Assignment:
Using the records below, give again exactly the lines from the line that contains "the zoo. The" through the line that contains "structures. This charade", both ends included, and only those.

Plain-text document sources
--------

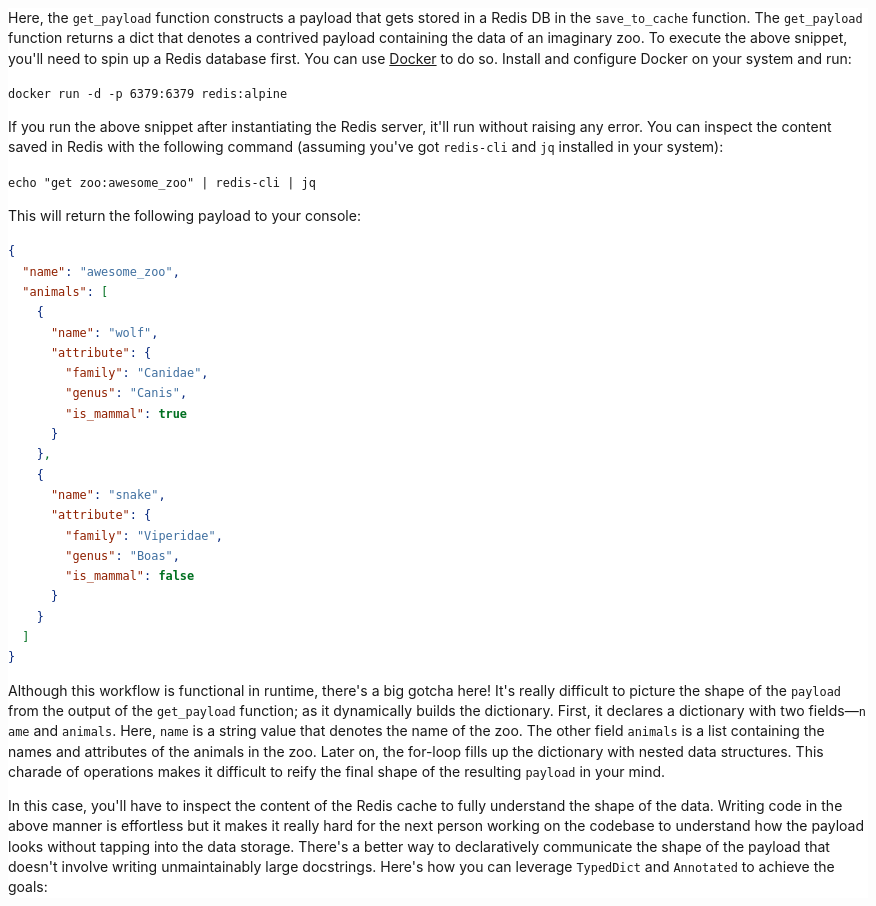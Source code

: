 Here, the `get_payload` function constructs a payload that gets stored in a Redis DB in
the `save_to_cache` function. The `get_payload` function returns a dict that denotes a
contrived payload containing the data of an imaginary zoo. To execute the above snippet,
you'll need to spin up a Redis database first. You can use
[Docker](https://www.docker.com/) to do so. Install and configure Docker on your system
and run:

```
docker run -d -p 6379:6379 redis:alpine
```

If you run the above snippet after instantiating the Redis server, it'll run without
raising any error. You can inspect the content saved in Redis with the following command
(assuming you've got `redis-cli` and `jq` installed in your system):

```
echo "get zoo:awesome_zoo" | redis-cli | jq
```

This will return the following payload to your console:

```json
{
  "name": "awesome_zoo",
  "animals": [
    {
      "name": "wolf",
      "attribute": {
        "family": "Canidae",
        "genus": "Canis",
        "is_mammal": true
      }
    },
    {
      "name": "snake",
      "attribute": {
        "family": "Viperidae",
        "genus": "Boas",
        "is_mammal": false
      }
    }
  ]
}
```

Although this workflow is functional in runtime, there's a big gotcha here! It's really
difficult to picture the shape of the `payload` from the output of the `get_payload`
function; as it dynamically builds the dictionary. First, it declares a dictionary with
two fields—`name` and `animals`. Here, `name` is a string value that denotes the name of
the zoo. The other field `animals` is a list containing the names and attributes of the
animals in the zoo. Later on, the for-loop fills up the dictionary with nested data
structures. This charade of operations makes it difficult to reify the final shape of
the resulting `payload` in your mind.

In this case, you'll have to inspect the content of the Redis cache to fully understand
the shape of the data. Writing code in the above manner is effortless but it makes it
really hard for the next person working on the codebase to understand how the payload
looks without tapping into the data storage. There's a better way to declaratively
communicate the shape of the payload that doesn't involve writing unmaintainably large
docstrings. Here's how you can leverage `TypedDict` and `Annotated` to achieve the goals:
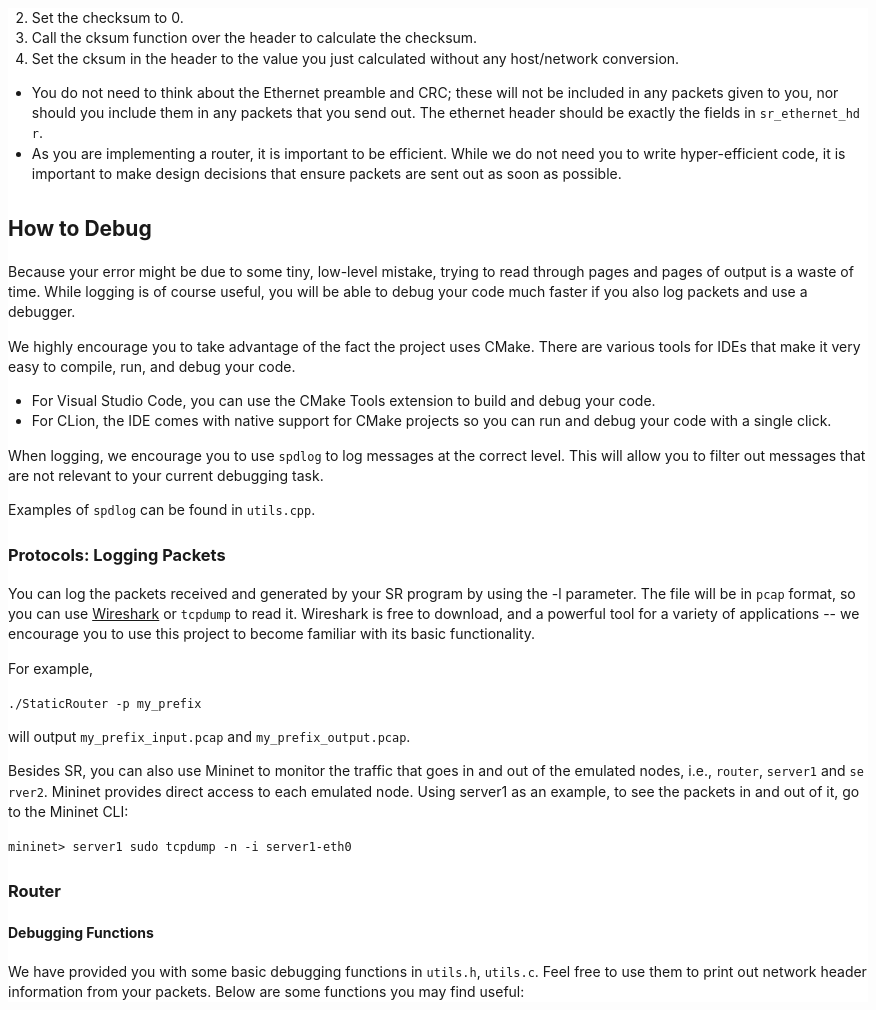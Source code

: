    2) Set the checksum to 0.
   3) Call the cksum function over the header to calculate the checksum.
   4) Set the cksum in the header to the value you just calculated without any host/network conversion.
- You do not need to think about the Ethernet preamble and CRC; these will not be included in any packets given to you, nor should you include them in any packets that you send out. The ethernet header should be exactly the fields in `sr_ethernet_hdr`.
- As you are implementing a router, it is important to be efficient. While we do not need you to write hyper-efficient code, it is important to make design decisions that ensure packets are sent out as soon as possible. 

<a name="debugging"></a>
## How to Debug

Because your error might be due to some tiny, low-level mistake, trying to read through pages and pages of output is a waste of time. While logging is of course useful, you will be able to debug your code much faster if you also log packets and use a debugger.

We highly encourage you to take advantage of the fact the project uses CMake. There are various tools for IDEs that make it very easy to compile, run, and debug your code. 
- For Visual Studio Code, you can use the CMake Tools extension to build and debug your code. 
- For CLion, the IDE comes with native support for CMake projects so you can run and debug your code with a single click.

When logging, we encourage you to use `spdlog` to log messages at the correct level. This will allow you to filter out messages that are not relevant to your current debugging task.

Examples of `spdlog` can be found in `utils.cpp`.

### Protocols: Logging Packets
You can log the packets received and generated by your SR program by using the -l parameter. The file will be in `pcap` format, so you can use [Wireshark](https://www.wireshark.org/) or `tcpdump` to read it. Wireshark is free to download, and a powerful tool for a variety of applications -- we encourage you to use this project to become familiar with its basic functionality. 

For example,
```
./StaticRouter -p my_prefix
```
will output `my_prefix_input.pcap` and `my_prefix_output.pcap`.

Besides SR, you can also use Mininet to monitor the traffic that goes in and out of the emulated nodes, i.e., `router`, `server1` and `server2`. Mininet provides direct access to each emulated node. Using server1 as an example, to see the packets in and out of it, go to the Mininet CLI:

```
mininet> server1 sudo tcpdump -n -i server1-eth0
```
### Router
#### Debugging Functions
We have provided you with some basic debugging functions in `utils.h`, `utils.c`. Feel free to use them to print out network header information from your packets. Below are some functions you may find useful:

--------

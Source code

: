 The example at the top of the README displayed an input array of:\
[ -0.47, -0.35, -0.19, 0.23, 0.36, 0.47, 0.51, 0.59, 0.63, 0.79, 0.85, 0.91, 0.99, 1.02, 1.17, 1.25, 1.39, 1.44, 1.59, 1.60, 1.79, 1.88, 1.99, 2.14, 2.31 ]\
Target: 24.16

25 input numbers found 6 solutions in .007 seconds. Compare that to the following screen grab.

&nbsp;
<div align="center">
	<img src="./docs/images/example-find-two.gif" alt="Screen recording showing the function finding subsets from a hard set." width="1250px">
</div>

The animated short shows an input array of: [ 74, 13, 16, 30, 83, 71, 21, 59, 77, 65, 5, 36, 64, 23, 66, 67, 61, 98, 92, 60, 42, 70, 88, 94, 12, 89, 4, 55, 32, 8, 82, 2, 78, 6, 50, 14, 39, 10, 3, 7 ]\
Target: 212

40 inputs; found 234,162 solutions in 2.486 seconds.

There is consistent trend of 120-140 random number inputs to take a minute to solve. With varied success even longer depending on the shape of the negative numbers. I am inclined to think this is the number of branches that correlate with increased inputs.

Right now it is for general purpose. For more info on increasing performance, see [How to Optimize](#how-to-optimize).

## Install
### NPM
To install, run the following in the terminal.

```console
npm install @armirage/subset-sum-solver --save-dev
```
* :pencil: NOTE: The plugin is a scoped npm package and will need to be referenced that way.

--------

Solution:
the zoo. The other field `animals` is a list containing the names and attributes of the
animals in the zoo. Later on, the for-loop fills up the dictionary with nested data
structures. This charade of operations makes it difficult to reify the final shape of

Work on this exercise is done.